**PROBLEM**: Start to finish, reproduce the records below with nothing missing.

**MATERIAL FOR THIS TASK**:
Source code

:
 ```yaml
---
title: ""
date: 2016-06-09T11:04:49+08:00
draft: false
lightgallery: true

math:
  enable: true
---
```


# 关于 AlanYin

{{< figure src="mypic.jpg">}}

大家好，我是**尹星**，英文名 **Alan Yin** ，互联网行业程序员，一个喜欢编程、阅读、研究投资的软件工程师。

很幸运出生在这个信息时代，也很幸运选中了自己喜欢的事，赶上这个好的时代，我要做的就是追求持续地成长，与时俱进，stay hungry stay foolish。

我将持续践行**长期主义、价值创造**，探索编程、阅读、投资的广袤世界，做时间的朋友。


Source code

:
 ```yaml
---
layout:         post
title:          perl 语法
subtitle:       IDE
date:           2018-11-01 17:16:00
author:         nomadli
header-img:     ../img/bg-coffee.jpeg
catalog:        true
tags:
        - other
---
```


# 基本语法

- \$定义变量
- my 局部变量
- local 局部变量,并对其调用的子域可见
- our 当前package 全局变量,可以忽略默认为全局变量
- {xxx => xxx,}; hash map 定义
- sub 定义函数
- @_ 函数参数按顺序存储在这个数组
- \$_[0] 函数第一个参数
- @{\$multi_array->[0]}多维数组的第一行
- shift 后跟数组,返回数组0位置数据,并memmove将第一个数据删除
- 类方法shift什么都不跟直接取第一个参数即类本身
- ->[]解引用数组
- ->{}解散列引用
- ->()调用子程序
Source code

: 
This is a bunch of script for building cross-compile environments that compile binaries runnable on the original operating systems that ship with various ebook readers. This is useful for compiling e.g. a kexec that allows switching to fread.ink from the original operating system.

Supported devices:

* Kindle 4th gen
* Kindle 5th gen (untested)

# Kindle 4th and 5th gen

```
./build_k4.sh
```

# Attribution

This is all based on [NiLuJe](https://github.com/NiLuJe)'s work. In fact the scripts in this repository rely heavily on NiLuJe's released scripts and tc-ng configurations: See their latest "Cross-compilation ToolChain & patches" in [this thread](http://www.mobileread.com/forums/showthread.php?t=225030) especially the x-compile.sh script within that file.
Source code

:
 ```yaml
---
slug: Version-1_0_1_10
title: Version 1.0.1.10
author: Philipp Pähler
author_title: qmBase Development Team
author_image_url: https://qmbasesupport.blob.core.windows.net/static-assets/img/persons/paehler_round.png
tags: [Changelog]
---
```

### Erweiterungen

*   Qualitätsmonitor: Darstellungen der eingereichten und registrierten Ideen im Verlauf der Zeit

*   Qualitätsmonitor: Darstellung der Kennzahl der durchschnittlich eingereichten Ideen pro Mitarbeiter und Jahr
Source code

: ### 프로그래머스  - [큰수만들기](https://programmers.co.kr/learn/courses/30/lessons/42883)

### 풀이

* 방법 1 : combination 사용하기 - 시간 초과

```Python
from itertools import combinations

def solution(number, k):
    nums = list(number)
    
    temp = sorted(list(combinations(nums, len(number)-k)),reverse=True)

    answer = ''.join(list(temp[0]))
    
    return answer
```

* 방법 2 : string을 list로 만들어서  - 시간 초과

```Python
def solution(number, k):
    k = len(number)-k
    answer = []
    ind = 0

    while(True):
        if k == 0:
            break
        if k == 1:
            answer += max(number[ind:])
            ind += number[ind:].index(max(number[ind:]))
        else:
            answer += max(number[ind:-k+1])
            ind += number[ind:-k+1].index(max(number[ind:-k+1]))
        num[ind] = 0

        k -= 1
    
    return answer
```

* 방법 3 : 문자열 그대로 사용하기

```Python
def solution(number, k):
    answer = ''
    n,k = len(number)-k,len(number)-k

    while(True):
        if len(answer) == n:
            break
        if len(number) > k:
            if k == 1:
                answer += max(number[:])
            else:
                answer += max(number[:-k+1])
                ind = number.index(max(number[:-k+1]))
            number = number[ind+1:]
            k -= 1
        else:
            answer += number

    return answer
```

**ANSWER BOX**:
Source code

:
 ```yaml
---
title: ""
date: 2016-06-09T11:04:49+08:00
draft: false
lightgallery: true

math:
  enable: true
---
```


# 关于 AlanYin

{{< figure src="mypic.jpg">}}

大家好，我是**尹星**，英文名 **Alan Yin** ，互联网行业程序员，一个喜欢编程、阅读、研究投资的软件工程师。

很幸运出生在这个信息时代，也很幸运选中了自己喜欢的事，赶上这个好的时代，我要做的就是追求持续地成长，与时俱进，stay hungry stay foolish。

我将持续践行**长期主义、价值创造**，探索编程、阅读、投资的广袤世界，做时间的朋友。


Source code

:
 ```yaml
---
layout:         post
title:          perl 语法
subtitle:       IDE
date:           2018-11-01 17:16:00
author:         nomadli
header-img:     ../img/bg-coffee.jpeg
catalog:        true
tags:
        - other
---
```


# 基本语法

- \$定义变量
- my 局部变量
- local 局部变量,并对其调用的子域可见
- our 当前package 全局变量,可以忽略默认为全局变量
- {xxx => xxx,}; hash map 定义
- sub 定义函数
- @_ 函数参数按顺序存储在这个数组
- \$_[0] 函数第一个参数
- @{\$multi_array->[0]}多维数组的第一行
- shift 后跟数组,返回数组0位置数据,并memmove将第一个数据删除
- 类方法shift什么都不跟直接取第一个参数即类本身
- ->[]解引用数组
- ->{}解散列引用
- ->()调用子程序
Source code

: 
This is a bunch of script for building cross-compile environments that compile binaries runnable on the original operating systems that ship with various ebook readers. This is useful for compiling e.g. a kexec that allows switching to fread.ink from the original operating system.

Supported devices:

* Kindle 4th gen
* Kindle 5th gen (untested)

# Kindle 4th and 5th gen

```
./build_k4.sh
```

# Attribution

This is all based on [NiLuJe](https://github.com/NiLuJe)'s work. In fact the scripts in this repository rely heavily on NiLuJe's released scripts and tc-ng configurations: See their latest "Cross-compilation ToolChain & patches" in [this thread](http://www.mobileread.com/forums/showthread.php?t=225030) especially the x-compile.sh script within that file.
Source code

:
 ```yaml
---
slug: Version-1_0_1_10
title: Version 1.0.1.10
author: Philipp Pähler
author_title: qmBase Development Team
author_image_url: https://qmbasesupport.blob.core.windows.net/static-assets/img/persons/paehler_round.png
tags: [Changelog]
---
```

### Erweiterungen

*   Qualitätsmonitor: Darstellungen der eingereichten und registrierten Ideen im Verlauf der Zeit

*   Qualitätsmonitor: Darstellung der Kennzahl der durchschnittlich eingereichten Ideen pro Mitarbeiter und Jahr
Source code

: ### 프로그래머스  - [큰수만들기](https://programmers.co.kr/learn/courses/30/lessons/42883)

### 풀이

* 방법 1 : combination 사용하기 - 시간 초과

```Python
from itertools import combinations

def solution(number, k):
    nums = list(number)
    
    temp = sorted(list(combinations(nums, len(number)-k)),reverse=True)

    answer = ''.join(list(temp[0]))
    
    return answer
```

* 방법 2 : string을 list로 만들어서  - 시간 초과

```Python
def solution(number, k):
    k = len(number)-k
    answer = []
    ind = 0

    while(True):
        if k == 0:
            break
        if k == 1:
            answer += max(number[ind:])
            ind += number[ind:].index(max(number[ind:]))
        else:
            answer += max(number[ind:-k+1])
            ind += number[ind:-k+1].index(max(number[ind:-k+1]))
        num[ind] = 0

        k -= 1
    
    return answer
```

* 방법 3 : 문자열 그대로 사용하기

```Python
def solution(number, k):
    answer = ''
    n,k = len(number)-k,len(number)-k

    while(True):
        if len(answer) == n:
            break
        if len(number) > k:
            if k == 1:
                answer += max(number[:])
            else:
                answer += max(number[:-k+1])
                ind = number.index(max(number[:-k+1]))
            number = number[ind+1:]
            k -= 1
        else:
            answer += number

    return answer
```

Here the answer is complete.